-- Records for this task --
───

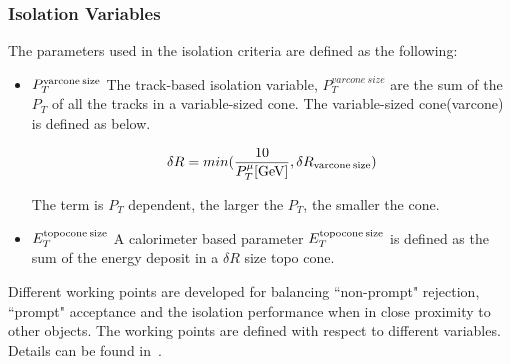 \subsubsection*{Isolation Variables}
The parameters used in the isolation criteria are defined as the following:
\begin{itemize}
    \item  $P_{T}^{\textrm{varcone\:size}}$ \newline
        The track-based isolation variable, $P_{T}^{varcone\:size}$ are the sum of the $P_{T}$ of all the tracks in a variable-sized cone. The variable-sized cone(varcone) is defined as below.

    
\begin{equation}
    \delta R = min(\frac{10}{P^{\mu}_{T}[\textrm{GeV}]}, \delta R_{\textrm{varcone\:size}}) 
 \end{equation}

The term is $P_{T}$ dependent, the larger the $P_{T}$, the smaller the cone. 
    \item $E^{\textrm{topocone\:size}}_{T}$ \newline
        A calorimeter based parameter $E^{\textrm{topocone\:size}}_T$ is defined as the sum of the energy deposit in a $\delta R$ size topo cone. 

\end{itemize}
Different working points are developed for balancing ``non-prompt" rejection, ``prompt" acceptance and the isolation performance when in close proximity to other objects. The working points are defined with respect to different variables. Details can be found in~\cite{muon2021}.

───

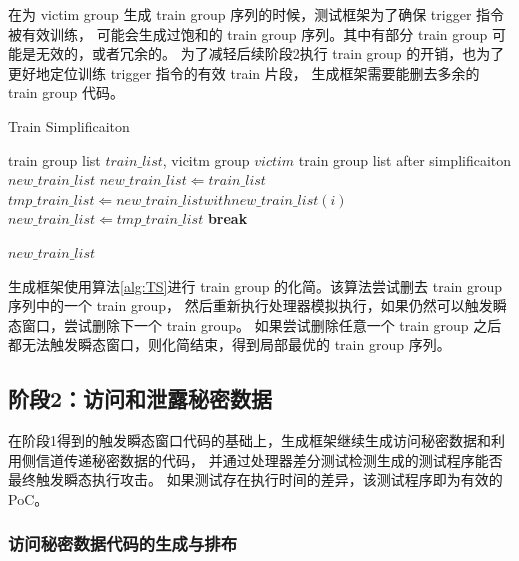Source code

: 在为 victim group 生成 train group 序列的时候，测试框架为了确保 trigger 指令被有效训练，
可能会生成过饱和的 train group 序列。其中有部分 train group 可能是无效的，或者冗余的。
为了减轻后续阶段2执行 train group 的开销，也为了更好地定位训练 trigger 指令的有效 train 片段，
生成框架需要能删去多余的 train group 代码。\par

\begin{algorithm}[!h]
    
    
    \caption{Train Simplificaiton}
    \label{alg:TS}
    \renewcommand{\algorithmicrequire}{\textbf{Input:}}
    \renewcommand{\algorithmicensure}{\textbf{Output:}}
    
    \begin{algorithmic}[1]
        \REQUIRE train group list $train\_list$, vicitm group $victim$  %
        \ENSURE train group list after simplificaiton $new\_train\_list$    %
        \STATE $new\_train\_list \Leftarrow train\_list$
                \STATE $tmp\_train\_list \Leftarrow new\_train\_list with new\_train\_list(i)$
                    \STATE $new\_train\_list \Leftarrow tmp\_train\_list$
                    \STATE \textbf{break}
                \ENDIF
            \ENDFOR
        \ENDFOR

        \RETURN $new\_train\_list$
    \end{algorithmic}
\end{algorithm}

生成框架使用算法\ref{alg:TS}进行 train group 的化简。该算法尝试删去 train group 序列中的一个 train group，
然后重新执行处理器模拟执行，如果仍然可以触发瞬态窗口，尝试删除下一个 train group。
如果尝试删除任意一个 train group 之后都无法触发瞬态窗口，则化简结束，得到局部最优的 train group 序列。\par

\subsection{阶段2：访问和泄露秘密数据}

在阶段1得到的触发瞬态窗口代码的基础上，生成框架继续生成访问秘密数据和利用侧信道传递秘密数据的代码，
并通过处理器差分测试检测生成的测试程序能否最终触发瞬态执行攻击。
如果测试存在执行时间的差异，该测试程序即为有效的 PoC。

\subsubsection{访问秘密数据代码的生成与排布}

───

-- Problem --
You are asked to count the lines of the records above in which the word "topocone" occurs, and to give only that number.

-- Exercise output --
2